How do languages influence each other? Studying cross-lingual data sharing during LM fine-tuning
This work addresses the problem of understanding cross-lingual mechanisms in MLLMs for researchers and practitioners, but it is incremental as it applies an existing method to a new perspective.
The study investigates how languages influence each other during multilingual fine-tuning of large language models by using TracIn to analyze cross-lingual data sharing at the data level, finding that models rely on multiple languages from early stages and this reliance increases over time, with fine-tuning languages reinforcing and complementing knowledge from the test language.

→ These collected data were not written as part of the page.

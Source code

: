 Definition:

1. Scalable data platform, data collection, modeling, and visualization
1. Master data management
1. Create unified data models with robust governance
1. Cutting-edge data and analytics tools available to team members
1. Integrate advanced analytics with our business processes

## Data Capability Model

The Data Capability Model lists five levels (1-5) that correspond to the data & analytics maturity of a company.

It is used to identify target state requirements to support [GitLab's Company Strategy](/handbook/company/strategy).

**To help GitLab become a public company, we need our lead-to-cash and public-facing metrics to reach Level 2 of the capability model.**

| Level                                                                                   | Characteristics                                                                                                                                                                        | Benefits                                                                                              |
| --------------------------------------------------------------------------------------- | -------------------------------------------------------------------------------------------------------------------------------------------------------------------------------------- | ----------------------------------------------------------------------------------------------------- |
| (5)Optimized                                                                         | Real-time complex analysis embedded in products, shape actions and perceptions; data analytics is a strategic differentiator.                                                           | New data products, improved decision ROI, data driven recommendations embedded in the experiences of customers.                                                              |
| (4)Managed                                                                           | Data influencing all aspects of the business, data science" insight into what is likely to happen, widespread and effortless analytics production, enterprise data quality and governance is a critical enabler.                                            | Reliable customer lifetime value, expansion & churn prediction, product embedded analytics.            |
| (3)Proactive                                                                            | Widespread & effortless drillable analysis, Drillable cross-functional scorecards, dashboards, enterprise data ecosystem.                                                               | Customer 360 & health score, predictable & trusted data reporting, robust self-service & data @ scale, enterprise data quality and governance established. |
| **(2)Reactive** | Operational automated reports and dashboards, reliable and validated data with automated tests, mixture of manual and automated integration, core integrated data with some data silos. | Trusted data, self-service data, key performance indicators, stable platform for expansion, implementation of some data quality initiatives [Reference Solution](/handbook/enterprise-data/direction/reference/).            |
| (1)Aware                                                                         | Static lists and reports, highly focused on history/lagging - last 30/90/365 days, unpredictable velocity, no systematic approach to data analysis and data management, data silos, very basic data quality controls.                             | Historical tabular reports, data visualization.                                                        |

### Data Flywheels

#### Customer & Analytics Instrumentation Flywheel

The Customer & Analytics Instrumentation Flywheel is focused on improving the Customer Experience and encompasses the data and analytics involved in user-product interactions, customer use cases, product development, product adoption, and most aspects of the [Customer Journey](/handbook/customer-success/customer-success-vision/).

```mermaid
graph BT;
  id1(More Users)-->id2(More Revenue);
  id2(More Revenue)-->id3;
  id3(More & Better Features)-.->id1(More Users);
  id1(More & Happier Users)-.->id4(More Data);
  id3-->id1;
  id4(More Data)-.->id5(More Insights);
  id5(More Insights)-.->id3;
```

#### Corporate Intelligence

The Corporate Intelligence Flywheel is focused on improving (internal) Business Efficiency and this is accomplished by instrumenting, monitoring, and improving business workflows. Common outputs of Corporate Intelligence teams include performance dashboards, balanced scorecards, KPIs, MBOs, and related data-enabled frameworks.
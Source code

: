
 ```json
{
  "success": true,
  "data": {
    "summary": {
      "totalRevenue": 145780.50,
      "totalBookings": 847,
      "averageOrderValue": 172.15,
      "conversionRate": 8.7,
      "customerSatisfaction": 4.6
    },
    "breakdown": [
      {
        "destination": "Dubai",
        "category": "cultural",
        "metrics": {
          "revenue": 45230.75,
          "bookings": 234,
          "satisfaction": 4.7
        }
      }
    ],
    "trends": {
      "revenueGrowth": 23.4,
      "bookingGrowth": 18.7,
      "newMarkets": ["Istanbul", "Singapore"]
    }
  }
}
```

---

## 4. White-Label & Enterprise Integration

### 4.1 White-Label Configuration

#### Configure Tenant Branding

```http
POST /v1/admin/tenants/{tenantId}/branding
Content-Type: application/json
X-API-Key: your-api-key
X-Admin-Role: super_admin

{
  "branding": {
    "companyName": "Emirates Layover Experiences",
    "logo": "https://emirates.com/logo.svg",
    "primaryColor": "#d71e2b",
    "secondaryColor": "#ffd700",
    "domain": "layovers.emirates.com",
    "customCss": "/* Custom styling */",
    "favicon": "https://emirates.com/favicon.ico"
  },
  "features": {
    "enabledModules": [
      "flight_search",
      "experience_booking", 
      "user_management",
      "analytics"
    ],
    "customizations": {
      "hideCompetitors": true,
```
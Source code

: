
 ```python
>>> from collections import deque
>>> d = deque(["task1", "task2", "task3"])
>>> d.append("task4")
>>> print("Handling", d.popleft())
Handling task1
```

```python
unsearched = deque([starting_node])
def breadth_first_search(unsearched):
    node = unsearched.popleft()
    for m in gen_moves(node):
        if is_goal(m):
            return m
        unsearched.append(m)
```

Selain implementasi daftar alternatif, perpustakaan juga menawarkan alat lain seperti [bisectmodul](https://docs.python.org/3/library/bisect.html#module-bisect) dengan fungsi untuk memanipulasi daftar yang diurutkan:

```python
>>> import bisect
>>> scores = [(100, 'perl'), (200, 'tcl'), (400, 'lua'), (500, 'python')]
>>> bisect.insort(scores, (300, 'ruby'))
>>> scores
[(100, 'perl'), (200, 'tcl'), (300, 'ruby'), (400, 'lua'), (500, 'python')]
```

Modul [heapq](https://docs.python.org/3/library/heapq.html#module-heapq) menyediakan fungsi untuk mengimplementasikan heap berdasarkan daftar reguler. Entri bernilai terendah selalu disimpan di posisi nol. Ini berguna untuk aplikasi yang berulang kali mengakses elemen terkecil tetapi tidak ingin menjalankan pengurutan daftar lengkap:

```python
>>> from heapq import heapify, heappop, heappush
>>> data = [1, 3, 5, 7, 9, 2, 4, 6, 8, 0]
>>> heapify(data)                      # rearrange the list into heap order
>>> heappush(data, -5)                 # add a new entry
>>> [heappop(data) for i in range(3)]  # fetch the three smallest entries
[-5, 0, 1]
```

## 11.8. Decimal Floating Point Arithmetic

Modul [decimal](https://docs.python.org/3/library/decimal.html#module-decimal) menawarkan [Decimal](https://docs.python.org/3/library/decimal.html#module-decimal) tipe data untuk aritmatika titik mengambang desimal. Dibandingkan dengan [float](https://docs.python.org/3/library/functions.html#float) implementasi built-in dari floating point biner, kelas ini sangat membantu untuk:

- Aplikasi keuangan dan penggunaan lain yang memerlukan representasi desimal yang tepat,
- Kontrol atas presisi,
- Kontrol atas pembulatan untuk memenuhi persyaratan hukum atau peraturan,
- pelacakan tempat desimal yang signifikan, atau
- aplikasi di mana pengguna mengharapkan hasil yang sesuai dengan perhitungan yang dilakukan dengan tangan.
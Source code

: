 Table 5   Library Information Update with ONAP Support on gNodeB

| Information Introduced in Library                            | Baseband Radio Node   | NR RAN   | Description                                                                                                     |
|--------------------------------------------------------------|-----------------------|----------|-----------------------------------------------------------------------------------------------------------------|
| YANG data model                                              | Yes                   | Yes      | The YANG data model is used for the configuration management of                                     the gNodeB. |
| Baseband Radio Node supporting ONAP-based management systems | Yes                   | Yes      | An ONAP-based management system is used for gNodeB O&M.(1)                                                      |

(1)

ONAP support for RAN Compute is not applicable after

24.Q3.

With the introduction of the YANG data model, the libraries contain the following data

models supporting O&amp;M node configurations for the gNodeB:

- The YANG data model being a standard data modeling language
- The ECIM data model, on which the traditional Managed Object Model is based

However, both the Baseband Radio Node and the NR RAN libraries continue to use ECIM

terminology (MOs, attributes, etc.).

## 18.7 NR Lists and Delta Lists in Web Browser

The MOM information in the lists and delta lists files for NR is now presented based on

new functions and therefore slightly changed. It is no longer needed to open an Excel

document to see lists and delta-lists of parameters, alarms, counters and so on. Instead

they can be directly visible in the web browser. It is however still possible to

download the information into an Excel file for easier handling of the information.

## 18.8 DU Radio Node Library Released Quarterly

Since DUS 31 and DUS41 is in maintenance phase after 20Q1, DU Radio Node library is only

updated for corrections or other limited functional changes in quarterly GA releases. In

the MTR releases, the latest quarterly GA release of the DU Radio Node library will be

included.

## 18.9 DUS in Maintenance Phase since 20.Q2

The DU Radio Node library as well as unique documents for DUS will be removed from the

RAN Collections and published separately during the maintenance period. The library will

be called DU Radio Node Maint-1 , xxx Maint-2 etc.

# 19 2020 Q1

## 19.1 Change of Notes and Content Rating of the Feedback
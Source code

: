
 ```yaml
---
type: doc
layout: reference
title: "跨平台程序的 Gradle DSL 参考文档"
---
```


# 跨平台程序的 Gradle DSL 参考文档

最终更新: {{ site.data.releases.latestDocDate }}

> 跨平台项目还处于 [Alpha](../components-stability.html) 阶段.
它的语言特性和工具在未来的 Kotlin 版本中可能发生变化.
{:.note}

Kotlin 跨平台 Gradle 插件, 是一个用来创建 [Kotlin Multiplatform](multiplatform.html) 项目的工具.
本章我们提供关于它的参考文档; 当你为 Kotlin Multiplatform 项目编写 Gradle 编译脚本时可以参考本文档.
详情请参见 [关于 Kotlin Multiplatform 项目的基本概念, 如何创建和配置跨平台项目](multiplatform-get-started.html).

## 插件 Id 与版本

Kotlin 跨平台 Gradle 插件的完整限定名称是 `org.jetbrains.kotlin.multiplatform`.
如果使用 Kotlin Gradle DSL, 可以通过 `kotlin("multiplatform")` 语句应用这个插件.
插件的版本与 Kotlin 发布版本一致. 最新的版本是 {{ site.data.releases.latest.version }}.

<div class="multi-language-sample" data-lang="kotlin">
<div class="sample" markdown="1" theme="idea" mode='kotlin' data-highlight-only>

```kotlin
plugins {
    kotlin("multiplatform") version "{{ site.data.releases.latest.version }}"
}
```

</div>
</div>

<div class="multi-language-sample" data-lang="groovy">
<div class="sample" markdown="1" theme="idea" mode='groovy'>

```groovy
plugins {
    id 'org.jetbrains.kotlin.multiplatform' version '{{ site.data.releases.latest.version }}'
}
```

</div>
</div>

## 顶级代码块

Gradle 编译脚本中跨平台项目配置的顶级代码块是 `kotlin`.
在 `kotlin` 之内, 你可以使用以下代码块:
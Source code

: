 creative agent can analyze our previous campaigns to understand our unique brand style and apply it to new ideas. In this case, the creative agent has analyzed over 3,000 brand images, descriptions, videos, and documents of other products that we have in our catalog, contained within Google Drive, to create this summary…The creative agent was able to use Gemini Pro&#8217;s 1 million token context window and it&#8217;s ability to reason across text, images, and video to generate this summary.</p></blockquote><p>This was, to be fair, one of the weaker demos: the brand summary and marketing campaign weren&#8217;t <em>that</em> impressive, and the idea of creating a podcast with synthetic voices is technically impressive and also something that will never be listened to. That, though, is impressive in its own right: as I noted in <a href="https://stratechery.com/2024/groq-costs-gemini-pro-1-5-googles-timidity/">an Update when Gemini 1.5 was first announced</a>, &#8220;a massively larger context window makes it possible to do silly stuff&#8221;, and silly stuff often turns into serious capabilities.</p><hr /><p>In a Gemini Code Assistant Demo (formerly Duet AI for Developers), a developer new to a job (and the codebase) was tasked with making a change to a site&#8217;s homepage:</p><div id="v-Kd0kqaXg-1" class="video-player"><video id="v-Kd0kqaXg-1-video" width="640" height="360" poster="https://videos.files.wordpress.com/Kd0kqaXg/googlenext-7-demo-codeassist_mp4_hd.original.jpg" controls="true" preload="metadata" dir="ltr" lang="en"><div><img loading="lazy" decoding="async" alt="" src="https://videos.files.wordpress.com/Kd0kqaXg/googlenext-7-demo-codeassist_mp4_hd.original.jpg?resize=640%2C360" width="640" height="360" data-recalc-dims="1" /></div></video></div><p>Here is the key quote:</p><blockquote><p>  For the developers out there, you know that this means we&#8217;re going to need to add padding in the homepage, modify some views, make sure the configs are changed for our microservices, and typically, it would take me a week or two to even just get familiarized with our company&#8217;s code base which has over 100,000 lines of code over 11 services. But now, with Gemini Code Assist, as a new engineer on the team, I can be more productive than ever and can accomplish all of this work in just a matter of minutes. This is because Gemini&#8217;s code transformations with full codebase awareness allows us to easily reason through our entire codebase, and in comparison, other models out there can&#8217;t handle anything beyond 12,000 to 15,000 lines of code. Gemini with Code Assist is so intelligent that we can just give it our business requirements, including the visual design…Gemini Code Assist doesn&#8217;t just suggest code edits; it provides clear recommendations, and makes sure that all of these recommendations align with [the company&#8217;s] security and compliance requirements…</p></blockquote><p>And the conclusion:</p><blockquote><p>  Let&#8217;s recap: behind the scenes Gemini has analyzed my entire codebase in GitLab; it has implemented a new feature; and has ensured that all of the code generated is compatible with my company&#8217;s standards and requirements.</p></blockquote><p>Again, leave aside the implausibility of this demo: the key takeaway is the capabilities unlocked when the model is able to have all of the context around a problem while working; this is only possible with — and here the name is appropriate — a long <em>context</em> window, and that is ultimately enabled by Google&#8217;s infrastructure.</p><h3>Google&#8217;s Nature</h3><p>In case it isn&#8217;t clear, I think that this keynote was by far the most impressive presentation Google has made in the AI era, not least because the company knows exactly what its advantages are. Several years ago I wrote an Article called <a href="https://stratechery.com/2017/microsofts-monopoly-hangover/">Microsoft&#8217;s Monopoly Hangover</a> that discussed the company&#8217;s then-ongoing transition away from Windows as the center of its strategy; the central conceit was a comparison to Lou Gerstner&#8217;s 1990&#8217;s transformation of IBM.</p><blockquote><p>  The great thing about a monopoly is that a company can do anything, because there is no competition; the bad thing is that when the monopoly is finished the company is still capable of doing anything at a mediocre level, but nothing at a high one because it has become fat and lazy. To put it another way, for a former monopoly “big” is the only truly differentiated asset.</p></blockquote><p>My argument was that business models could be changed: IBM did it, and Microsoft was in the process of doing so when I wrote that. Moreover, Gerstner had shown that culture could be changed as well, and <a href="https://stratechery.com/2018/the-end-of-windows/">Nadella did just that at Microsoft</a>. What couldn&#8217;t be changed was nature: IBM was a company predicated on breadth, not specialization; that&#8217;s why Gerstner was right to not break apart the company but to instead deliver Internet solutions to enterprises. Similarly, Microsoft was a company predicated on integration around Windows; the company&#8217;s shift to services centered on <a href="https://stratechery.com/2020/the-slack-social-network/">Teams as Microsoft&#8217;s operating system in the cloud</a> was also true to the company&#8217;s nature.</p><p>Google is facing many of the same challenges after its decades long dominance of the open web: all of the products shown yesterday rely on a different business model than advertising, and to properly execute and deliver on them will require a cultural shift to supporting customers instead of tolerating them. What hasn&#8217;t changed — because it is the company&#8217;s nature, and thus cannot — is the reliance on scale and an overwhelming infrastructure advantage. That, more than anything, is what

Multilingual large language models (MLLMs) are jointly trained on data from many different languages such that representation of individual languages can benefit from other languages' data. Impressive performance on zero-shot cross-lingual transfer shows that these models are capable of exploiting data from other languages. Yet, it remains unclear to what extent, and under which conditions, languages rely on each other's data. In this study, we use TracIn (Pruthi et al., 2020), a training data attribution (TDA) method, to retrieve the most influential training samples seen during multilingual fine-tuning for a particular test language. This allows us to analyse cross-lingual sharing mechanisms of MLLMs from a new perspective. While previous work studied cross-lingual sharing at the level of model parameters, we present the first approach to study cross-lingual sharing at the data level. We find that MLLMs rely on data from multiple languages from the early stages of fine-tuning and that this reliance gradually increases as fine-tuning progresses. We further study how different fine-tuning languages influence model performance on a given test language and find that they can both reinforce and complement the knowledge acquired from data of the test language itself.